* YOUR OBJECTIVE:
In the listing beneath this line, copy exactly the lines starting with the one containing "# PFNET Performance Analyzer" and going on through the one containing "- **Providing Insights:**".

══════

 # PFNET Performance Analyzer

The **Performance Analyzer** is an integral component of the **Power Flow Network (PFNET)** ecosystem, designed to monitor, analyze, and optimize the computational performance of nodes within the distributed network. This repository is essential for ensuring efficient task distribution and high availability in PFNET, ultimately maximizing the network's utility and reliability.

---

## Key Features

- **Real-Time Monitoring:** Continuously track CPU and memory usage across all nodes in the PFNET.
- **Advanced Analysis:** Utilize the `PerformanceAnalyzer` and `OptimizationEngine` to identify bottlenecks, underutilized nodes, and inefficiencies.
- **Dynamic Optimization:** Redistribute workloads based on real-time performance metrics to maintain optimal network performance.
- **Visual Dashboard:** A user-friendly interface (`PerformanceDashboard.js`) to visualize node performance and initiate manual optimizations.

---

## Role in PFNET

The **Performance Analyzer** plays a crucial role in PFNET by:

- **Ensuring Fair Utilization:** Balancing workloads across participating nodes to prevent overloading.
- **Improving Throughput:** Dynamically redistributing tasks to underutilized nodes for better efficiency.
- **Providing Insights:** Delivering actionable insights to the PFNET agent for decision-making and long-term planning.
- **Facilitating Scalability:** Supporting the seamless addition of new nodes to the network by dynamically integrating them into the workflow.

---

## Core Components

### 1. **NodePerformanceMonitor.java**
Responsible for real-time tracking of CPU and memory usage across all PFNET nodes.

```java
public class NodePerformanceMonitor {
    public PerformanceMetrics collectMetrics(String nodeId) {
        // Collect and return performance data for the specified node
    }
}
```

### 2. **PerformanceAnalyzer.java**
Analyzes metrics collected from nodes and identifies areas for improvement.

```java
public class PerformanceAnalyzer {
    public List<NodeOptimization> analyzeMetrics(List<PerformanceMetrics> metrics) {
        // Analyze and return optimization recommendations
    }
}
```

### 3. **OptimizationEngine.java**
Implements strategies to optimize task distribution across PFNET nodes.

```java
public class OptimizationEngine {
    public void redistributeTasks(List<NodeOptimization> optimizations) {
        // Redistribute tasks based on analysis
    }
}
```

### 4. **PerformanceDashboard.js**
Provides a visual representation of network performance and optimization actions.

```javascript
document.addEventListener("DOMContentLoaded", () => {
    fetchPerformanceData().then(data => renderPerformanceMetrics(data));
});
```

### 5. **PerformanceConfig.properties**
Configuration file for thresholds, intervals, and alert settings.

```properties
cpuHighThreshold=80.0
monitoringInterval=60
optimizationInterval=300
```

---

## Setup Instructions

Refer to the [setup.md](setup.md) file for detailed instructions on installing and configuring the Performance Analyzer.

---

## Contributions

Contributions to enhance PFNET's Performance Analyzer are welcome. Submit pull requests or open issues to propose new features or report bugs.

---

══════

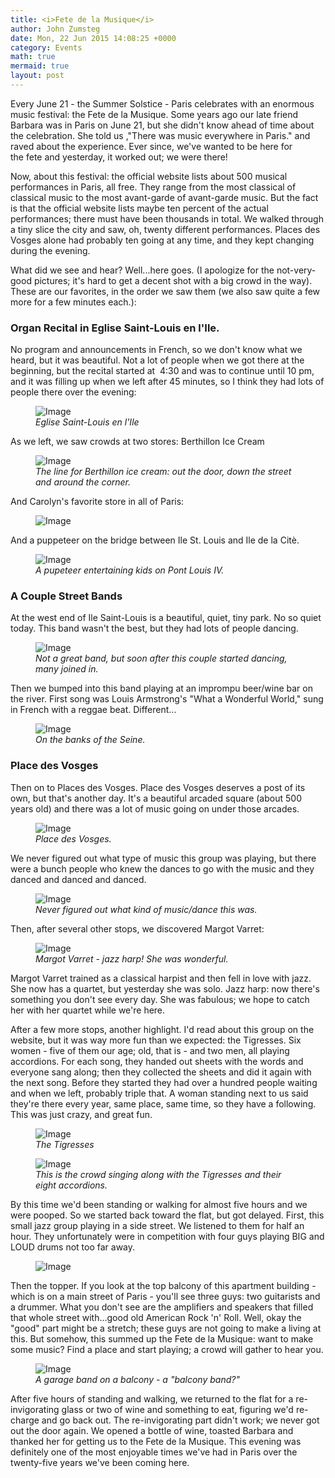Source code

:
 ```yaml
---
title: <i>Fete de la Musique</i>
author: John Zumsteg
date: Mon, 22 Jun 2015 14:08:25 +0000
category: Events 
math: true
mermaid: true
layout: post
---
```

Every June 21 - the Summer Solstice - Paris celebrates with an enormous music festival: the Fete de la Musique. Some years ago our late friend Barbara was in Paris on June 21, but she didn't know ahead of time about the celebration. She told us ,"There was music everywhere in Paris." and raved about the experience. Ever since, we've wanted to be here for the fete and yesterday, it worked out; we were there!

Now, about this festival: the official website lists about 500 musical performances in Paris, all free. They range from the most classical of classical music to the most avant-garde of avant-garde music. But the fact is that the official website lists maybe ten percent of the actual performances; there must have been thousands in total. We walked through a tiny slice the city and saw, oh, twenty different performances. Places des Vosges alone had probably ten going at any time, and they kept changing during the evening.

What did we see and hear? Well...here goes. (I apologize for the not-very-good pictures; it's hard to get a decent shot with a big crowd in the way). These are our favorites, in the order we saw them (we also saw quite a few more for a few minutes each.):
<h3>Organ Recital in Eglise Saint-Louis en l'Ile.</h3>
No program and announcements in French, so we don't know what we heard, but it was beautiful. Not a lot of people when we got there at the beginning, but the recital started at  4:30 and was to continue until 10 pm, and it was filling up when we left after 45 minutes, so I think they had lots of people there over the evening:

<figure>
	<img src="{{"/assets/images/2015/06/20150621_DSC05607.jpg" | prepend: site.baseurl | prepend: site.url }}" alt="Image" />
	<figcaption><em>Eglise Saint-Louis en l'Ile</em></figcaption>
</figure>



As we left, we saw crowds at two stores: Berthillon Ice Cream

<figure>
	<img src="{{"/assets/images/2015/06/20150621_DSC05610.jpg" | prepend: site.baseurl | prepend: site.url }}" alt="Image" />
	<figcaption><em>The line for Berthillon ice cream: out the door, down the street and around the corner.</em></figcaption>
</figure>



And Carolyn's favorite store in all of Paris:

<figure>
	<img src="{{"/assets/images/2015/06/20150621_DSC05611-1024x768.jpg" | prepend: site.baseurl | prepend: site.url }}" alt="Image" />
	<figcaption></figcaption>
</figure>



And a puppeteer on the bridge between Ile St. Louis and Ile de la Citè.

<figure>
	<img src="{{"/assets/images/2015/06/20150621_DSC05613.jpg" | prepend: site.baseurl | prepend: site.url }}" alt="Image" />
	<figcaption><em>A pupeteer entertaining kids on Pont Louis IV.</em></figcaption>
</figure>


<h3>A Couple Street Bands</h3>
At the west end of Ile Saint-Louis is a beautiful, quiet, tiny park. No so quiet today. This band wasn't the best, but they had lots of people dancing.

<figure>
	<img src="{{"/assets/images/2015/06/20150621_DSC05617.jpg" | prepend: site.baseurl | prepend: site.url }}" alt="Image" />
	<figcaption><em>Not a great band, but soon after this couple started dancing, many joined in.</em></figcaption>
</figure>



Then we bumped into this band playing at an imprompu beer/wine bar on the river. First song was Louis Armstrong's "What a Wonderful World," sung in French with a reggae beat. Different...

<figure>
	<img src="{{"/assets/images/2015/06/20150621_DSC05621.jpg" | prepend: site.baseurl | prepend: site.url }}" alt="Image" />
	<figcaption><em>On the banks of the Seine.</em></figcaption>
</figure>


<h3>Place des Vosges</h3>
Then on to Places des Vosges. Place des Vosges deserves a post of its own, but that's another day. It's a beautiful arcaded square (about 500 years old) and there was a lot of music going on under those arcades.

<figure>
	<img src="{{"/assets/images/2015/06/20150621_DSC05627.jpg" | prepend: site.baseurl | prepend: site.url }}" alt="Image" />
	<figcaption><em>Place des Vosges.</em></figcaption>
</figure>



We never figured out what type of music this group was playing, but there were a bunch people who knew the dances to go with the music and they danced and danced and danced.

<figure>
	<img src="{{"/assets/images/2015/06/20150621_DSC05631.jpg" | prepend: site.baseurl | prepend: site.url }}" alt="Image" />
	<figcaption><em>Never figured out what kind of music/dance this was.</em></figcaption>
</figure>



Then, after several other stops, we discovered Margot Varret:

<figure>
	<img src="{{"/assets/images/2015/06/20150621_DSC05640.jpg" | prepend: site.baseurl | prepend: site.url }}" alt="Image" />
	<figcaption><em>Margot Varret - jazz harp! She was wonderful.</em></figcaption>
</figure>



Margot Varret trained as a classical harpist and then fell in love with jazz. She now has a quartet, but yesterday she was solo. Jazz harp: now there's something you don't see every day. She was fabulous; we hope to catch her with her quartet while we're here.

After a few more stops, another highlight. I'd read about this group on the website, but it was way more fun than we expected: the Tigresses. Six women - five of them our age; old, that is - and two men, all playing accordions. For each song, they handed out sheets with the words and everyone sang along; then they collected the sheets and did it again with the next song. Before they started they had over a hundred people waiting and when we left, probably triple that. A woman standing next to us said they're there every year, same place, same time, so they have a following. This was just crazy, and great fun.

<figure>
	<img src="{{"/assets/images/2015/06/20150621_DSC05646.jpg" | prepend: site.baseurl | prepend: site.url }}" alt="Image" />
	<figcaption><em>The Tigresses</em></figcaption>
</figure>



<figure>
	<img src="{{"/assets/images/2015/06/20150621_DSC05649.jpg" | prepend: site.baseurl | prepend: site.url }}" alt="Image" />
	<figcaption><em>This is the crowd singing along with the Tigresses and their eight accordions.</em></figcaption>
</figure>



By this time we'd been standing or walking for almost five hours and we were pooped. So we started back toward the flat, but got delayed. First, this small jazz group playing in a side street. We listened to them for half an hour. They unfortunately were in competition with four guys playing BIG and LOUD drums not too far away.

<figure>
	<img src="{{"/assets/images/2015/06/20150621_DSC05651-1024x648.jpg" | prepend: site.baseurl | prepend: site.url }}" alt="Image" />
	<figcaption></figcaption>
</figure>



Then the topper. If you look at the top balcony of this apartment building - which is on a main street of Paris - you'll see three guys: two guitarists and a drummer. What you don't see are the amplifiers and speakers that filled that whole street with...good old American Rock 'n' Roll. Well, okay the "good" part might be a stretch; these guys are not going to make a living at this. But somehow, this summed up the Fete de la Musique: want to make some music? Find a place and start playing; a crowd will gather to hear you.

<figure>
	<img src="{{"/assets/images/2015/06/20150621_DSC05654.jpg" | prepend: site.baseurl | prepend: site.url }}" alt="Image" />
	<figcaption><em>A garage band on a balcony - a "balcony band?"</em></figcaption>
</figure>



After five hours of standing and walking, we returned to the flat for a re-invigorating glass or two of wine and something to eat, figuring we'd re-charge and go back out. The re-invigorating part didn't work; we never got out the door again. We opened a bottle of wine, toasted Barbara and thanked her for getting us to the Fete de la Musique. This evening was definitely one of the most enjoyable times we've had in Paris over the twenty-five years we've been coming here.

══════

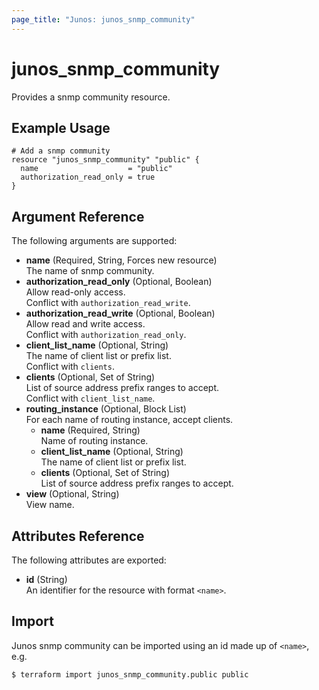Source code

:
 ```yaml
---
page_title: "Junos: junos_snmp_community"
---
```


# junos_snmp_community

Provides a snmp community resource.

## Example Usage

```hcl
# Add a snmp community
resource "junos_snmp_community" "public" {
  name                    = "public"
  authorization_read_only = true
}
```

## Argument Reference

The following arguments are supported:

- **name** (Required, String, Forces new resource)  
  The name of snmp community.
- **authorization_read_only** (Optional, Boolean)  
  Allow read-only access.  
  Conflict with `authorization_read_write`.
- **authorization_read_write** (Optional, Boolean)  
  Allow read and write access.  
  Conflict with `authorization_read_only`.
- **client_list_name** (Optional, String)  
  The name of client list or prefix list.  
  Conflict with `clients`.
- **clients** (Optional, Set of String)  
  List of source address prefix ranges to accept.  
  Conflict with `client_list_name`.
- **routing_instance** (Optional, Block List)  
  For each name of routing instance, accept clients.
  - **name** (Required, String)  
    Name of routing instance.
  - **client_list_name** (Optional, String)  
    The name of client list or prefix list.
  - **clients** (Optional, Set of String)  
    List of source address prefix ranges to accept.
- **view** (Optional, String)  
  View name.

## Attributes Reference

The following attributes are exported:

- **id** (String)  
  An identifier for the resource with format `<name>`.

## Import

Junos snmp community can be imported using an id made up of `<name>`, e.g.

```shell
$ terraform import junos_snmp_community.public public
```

══════

* OUTPUT FOR THIS EXERCISE:
 # PFNET Performance Analyzer

The **Performance Analyzer** is an integral component of the **Power Flow Network (PFNET)** ecosystem, designed to monitor, analyze, and optimize the computational performance of nodes within the distributed network. This repository is essential for ensuring efficient task distribution and high availability in PFNET, ultimately maximizing the network's utility and reliability.

---

## Key Features

- **Real-Time Monitoring:** Continuously track CPU and memory usage across all nodes in the PFNET.
- **Advanced Analysis:** Utilize the `PerformanceAnalyzer` and `OptimizationEngine` to identify bottlenecks, underutilized nodes, and inefficiencies.
- **Dynamic Optimization:** Redistribute workloads based on real-time performance metrics to maintain optimal network performance.
- **Visual Dashboard:** A user-friendly interface (`PerformanceDashboard.js`) to visualize node performance and initiate manual optimizations.

---

## Role in PFNET

The **Performance Analyzer** plays a crucial role in PFNET by:

- **Ensuring Fair Utilization:** Balancing workloads across participating nodes to prevent overloading.
- **Improving Throughput:** Dynamically redistributing tasks to underutilized nodes for better efficiency.
- **Providing Insights:** Delivering actionable insights to the PFNET agent for decision-making and long-term planning.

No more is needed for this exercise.